Exercise brief: Restate every record that follows, keeping it exact.

Data under study:

**********

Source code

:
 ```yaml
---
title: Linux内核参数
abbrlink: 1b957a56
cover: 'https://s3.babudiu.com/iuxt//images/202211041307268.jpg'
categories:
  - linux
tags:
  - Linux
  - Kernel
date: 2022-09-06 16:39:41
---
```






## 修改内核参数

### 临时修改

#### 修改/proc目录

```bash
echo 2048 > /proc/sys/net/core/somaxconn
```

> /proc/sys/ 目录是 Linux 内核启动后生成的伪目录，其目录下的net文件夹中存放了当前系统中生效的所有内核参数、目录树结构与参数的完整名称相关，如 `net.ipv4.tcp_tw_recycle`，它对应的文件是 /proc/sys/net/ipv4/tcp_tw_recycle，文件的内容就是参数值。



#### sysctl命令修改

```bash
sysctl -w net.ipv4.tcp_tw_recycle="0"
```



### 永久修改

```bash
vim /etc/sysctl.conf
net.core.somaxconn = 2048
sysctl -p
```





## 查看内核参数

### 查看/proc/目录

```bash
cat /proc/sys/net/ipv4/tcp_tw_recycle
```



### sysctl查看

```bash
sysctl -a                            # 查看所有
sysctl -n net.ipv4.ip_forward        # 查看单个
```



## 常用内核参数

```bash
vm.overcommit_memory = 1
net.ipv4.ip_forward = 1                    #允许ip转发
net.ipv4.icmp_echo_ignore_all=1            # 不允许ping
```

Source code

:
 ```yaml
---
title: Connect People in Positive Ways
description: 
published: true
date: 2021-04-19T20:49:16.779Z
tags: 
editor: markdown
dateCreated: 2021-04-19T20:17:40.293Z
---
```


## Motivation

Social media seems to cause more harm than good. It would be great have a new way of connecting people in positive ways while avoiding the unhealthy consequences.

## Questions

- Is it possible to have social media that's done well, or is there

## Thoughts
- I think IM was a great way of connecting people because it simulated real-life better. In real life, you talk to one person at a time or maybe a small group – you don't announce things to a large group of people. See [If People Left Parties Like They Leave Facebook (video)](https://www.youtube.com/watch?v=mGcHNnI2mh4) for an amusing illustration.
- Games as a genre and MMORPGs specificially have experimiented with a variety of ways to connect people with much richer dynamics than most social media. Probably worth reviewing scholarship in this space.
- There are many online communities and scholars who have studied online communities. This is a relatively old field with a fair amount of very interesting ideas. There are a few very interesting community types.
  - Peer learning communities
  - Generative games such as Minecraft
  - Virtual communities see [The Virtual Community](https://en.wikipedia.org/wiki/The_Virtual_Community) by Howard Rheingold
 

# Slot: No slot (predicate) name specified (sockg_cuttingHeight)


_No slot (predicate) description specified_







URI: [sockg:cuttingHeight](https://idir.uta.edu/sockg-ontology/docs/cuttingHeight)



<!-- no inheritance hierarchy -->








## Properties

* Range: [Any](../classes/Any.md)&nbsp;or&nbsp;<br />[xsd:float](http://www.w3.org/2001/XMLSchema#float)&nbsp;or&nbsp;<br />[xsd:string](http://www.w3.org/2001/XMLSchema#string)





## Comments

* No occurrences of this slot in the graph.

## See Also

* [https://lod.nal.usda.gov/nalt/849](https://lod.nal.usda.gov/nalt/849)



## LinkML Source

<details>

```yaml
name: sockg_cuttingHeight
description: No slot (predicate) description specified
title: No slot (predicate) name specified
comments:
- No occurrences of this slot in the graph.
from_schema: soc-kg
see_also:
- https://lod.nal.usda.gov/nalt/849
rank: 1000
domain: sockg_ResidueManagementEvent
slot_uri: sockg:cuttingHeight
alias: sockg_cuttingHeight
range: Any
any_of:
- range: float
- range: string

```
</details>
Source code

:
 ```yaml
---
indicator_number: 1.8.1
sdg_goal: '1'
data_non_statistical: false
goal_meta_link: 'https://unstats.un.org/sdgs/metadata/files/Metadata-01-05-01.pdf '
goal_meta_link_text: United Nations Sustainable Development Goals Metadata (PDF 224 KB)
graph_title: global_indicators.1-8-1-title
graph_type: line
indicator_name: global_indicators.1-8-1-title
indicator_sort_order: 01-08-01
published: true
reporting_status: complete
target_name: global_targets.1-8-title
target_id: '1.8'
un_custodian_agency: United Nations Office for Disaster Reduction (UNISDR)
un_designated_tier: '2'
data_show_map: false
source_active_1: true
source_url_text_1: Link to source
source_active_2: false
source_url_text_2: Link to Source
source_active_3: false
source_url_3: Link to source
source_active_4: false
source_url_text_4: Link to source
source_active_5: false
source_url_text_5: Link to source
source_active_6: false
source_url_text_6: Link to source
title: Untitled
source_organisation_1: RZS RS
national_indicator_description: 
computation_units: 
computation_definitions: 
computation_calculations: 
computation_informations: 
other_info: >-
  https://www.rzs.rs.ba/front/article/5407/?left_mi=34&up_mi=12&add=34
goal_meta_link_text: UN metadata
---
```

**********

Task result:
Source code

:
 ```yaml
---
title: Linux内核参数
abbrlink: 1b957a56
cover: 'https://s3.babudiu.com/iuxt//images/202211041307268.jpg'
categories:
  - linux
tags:
  - Linux
  - Kernel
date: 2022-09-06 16:39:41
---
```






## 修改内核参数

### 临时修改

#### 修改/proc目录

```bash
echo 2048 > /proc/sys/net/core/somaxconn
```

> /proc/sys/ 目录是 Linux 内核启动后生成的伪目录，其目录下的net文件夹中存放了当前系统中生效的所有内核参数、目录树结构与参数的完整名称相关，如 `net.ipv4.tcp_tw_recycle`，它对应的文件是 /proc/sys/net/ipv4/tcp_tw_recycle，文件的内容就是参数值。



#### sysctl命令修改

```bash
sysctl -w net.ipv4.tcp_tw_recycle="0"
```



### 永久修改

```bash
vim /etc/sysctl.conf
net.core.somaxconn = 2048
sysctl -p
```





## 查看内核参数

### 查看/proc/目录

```bash
cat /proc/sys/net/ipv4/tcp_tw_recycle
```



### sysctl查看

```bash
sysctl -a                            # 查看所有
sysctl -n net.ipv4.ip_forward        # 查看单个
```



## 常用内核参数

```bash
vm.overcommit_memory = 1
net.ipv4.ip_forward = 1                    #允许ip转发
net.ipv4.icmp_echo_ignore_all=1            # 不允许ping
```

Source code

:
 ```yaml
---
title: Connect People in Positive Ways
description: 
published: true
date: 2021-04-19T20:49:16.779Z
tags: 
editor: markdown
dateCreated: 2021-04-19T20:17:40.293Z
---
```


## Motivation

Social media seems to cause more harm than good. It would be great have a new way of connecting people in positive ways while avoiding the unhealthy consequences.

## Questions

- Is it possible to have social media that's done well, or is there

## Thoughts
- I think IM was a great way of connecting people because it simulated real-life better. In real life, you talk to one person at a time or maybe a small group – you don't announce things to a large group of people. See [If People Left Parties Like They Leave Facebook (video)](https://www.youtube.com/watch?v=mGcHNnI2mh4) for an amusing illustration.
- Games as a genre and MMORPGs specificially have experimiented with a variety of ways to connect people with much richer dynamics than most social media. Probably worth reviewing scholarship in this space.
- There are many online communities and scholars who have studied online communities. This is a relatively old field with a fair amount of very interesting ideas. There are a few very interesting community types.
  - Peer learning communities
  - Generative games such as Minecraft
  - Virtual communities see [The Virtual Community](https://en.wikipedia.org/wiki/The_Virtual_Community) by Howard Rheingold
 

# Slot: No slot (predicate) name specified (sockg_cuttingHeight)


_No slot (predicate) description specified_







URI: [sockg:cuttingHeight](https://idir.uta.edu/sockg-ontology/docs/cuttingHeight)



<!-- no inheritance hierarchy -->








## Properties

* Range: [Any](../classes/Any.md)&nbsp;or&nbsp;<br />[xsd:float](http://www.w3.org/2001/XMLSchema#float)&nbsp;or&nbsp;<br />[xsd:string](http://www.w3.org/2001/XMLSchema#string)





## Comments

* No occurrences of this slot in the graph.

## See Also

* [https://lod.nal.usda.gov/nalt/849](https://lod.nal.usda.gov/nalt/849)



## LinkML Source

<details>

```yaml
name: sockg_cuttingHeight
description: No slot (predicate) description specified
title: No slot (predicate) name specified
comments:
- No occurrences of this slot in the graph.
from_schema: soc-kg
see_also:
- https://lod.nal.usda.gov/nalt/849
rank: 1000
domain: sockg_ResidueManagementEvent
slot_uri: sockg:cuttingHeight
alias: sockg_cuttingHeight
range: Any
any_of:
- range: float
- range: string

```
</details>
Source code

:
 ```yaml
---
indicator_number: 1.8.1
sdg_goal: '1'
data_non_statistical: false
goal_meta_link: 'https://unstats.un.org/sdgs/metadata/files/Metadata-01-05-01.pdf '
goal_meta_link_text: United Nations Sustainable Development Goals Metadata (PDF 224 KB)
graph_title: global_indicators.1-8-1-title
graph_type: line
indicator_name: global_indicators.1-8-1-title
indicator_sort_order: 01-08-01
published: true
reporting_status: complete
target_name: global_targets.1-8-title
target_id: '1.8'
un_custodian_agency: United Nations Office for Disaster Reduction (UNISDR)
un_designated_tier: '2'
data_show_map: false
source_active_1: true
source_url_text_1: Link to source
source_active_2: false
source_url_text_2: Link to Source
source_active_3: false
source_url_3: Link to source
source_active_4: false
source_url_text_4: Link to source
source_active_5: false
source_url_text_5: Link to source
source_active_6: false
source_url_text_6: Link to source
title: Untitled
source_organisation_1: RZS RS
national_indicator_description: 
computation_units: 
computation_definitions: 
computation_calculations: 
computation_informations: 
other_info: >-
  https://www.rzs.rs.ba/front/article/5407/?left_mi=34&up_mi=12&add=34
goal_meta_link_text: UN metadata
---
```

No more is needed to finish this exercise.